Aprendemos então, com os dados bíblicos e com uma correta compreensão deles que o governo e autoridade maior na igreja de Cristo não pode se centralizar em apenas um oficial ou a um grupo seleto. Infelizmente muitas igrejas hoje, parecem estar cegas quanto a um fato tão patente nas Escrituras. Mas bom repensarmos nossas práticas e opiniões à luz da palavra de Deus e do bom senso. Não nos deixemos influenciar por uma herança católica que insiste em se manter no evangelho brasileiro e sempre que pudermos façamos conhecidas essa e outras verdades bíblicas, sempre em amor.


[1] Não estou menosprezando aqui a imagem de Valdemiro Santiago, nem de quem quer que seja, com as aspas na palavra Apóstolo. Apenas não acredito que o oficio de Apóstolo esteja em voga hoje, visto ser um ofício temporal e fundamental (Ef.2.20).

[2] Não estou menosprezando aqui, a imagem da Sônia Hernandes com as aspas na palavra Bispa. Apenas acredito que o oficio de Bispos (presbíteros) e pastores biblicamente está destinado aos homens, já que Paulo proíbe que a mulher ensine (pastor) ou exerça autoridade sobre o homem (presbítero) na igreja (1 Tm 2.12,13).

[3] Witherow, Thomas.

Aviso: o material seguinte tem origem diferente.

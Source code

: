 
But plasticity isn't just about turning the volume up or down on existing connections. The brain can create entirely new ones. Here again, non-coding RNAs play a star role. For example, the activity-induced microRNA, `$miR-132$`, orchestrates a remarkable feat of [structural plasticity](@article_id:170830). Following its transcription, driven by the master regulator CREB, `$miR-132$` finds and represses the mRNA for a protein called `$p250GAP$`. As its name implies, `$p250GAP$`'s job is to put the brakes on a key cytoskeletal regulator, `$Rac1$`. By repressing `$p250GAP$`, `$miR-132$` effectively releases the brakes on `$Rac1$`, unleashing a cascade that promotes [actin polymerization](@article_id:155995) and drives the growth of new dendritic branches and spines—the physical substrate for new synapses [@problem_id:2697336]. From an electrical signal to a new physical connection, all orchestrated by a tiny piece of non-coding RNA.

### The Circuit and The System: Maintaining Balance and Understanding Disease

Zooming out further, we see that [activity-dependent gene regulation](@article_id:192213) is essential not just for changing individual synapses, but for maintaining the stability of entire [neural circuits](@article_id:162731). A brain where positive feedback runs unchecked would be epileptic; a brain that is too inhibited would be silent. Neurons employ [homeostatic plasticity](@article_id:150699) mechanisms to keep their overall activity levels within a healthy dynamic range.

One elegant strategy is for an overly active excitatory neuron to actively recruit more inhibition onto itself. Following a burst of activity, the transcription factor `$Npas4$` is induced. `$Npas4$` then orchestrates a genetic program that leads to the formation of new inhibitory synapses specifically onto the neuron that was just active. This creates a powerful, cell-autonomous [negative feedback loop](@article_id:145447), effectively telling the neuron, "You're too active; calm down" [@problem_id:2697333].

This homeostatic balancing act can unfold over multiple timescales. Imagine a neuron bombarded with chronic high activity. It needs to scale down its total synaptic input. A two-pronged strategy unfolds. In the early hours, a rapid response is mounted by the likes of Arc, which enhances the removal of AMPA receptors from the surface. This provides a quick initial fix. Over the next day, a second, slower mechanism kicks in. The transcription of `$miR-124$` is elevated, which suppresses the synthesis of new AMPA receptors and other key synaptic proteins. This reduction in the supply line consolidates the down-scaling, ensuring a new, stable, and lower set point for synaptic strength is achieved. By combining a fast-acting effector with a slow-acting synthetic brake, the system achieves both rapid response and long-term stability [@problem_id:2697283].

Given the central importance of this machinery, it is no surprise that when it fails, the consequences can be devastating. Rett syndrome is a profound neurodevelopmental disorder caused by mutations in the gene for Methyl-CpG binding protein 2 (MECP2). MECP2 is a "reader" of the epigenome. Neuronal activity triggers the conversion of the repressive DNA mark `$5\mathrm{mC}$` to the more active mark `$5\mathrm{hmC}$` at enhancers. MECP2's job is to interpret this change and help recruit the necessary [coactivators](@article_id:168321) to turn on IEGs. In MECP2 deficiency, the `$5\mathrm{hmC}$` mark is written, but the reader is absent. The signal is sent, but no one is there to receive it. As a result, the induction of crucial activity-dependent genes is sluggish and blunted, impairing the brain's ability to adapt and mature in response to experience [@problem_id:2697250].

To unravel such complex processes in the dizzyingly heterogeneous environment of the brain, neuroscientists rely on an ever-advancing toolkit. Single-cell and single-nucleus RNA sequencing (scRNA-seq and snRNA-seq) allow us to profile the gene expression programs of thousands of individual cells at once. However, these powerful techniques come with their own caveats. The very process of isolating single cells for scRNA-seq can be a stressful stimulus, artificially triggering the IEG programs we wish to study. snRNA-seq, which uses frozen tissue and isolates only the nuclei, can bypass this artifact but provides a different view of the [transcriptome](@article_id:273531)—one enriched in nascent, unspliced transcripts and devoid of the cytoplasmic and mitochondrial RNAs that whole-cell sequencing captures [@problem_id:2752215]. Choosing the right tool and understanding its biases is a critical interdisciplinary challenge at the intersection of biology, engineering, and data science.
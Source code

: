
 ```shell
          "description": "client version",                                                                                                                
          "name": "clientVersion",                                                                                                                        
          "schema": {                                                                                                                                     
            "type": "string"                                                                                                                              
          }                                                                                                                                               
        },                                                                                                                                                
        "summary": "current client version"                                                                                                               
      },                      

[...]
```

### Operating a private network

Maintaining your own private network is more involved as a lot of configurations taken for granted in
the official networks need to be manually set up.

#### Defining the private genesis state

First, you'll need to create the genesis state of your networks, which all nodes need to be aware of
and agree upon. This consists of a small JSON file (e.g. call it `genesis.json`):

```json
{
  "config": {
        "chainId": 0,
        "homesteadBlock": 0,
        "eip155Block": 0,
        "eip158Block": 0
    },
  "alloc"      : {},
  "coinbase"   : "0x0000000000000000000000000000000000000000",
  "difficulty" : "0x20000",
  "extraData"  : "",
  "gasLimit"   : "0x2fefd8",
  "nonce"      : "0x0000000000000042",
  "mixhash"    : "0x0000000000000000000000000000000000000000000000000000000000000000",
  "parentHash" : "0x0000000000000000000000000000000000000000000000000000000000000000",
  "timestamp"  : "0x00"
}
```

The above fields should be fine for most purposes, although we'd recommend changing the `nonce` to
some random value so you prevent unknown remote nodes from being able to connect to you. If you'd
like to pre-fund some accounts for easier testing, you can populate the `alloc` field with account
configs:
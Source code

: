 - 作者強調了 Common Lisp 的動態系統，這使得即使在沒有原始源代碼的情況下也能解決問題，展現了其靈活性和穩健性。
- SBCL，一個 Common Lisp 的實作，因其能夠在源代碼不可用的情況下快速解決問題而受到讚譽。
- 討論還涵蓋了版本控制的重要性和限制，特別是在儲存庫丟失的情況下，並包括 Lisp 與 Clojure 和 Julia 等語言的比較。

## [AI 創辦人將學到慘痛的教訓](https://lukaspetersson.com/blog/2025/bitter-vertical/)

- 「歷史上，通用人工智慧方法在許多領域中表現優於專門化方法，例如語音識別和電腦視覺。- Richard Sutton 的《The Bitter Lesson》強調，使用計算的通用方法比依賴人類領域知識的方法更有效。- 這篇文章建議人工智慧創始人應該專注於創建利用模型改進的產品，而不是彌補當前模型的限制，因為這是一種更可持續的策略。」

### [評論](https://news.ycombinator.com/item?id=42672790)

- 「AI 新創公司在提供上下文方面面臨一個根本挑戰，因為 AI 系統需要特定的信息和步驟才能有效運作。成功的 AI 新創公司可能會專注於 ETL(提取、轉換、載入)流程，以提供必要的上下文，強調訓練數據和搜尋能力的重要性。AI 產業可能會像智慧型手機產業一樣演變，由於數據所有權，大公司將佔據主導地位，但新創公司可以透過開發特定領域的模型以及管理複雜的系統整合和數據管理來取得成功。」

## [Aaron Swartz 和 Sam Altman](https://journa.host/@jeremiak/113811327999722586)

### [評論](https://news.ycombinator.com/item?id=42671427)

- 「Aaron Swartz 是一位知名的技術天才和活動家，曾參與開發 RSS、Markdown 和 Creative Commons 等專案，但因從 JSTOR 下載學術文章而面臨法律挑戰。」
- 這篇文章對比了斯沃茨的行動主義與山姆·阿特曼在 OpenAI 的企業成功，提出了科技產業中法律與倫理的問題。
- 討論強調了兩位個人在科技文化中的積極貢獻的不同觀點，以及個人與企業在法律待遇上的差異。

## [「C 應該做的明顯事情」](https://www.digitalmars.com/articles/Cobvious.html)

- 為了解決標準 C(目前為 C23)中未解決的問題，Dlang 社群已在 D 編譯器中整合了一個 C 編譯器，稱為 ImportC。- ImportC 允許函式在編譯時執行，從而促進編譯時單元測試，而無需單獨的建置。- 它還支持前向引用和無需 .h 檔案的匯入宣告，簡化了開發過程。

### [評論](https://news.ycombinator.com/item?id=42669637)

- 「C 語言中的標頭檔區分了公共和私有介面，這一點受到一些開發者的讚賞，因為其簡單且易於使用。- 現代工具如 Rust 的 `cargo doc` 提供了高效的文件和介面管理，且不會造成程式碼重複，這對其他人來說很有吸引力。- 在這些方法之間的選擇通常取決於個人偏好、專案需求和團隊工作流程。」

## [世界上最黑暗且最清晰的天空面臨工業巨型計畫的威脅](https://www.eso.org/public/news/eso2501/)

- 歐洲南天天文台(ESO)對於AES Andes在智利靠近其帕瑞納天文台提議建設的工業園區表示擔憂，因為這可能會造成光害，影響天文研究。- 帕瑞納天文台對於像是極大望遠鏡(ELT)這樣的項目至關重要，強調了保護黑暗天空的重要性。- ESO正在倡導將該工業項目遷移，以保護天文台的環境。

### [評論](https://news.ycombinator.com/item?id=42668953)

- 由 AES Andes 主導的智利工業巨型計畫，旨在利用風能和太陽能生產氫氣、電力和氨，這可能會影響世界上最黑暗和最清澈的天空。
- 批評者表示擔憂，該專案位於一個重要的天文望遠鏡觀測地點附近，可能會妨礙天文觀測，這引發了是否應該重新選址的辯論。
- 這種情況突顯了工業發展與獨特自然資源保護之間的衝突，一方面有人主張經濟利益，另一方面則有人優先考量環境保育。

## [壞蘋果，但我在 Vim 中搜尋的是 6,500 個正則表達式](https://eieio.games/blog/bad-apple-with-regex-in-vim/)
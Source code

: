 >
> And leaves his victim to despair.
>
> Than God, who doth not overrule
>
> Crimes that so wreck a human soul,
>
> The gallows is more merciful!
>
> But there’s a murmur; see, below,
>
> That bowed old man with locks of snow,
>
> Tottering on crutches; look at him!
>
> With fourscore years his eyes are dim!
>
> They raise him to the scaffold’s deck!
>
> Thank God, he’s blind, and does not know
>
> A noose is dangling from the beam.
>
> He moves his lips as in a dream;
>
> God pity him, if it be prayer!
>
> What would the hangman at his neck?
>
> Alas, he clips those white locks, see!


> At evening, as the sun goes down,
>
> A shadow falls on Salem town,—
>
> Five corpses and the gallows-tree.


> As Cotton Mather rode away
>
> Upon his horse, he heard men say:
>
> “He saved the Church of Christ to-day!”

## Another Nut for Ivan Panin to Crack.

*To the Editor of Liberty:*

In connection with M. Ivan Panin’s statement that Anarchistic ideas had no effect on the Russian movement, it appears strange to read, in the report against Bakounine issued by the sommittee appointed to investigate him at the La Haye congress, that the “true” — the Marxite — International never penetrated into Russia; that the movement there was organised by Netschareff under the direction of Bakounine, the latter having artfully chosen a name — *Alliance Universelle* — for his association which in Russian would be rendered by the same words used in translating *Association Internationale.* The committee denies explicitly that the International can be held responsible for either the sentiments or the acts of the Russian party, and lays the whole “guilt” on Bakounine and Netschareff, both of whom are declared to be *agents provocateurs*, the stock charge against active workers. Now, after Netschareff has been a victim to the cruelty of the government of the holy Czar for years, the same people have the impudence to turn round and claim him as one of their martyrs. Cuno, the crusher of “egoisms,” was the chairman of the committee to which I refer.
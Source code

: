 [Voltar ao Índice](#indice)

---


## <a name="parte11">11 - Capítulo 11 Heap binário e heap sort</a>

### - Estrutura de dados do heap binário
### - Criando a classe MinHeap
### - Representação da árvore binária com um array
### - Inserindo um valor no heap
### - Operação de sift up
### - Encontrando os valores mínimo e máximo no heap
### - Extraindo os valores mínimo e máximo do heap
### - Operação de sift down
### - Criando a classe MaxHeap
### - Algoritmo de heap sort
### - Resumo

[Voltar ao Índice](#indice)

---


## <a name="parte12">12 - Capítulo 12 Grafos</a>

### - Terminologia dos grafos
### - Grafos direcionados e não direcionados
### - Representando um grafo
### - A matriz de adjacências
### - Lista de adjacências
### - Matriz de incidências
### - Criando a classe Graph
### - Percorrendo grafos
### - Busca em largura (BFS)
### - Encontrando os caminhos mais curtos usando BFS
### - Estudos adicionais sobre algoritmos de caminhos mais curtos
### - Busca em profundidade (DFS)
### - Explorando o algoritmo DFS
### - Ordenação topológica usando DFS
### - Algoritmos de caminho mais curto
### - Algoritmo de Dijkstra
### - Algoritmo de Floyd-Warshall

A Igreja Apostólica; o que significa isto?.São Paulo: Os Puritanos, 2005. p. 59-60

[4] Ibid. p. 61

[5] Convém fazer aqui um esclarecimento. As palavras “presbítero” (gr. Presbyteros) e “bispo” (gr. Episkopos) são usadas no N.T. para se referir ao mesmo oficio. Isso fica bem claro na leitura de Tito 1.5-7 onde Paulo não faz distinção entre Bispos e Presbíteros.

[6] Muitos acreditam que nesta passagem esteja relatada a origem do oficio diaconal, pois o verbo “servir” (diakonein), aparece no versículo 2, muito provavelmente aludindo ao oficio de diácono.

[7] Confissão de Fé de Westminster Comentada por A. A. Hodge, Cap. XXXI e seções I,II e III. São Paulo: Os Puritanos 2ª Ed., 2008. p.501,505.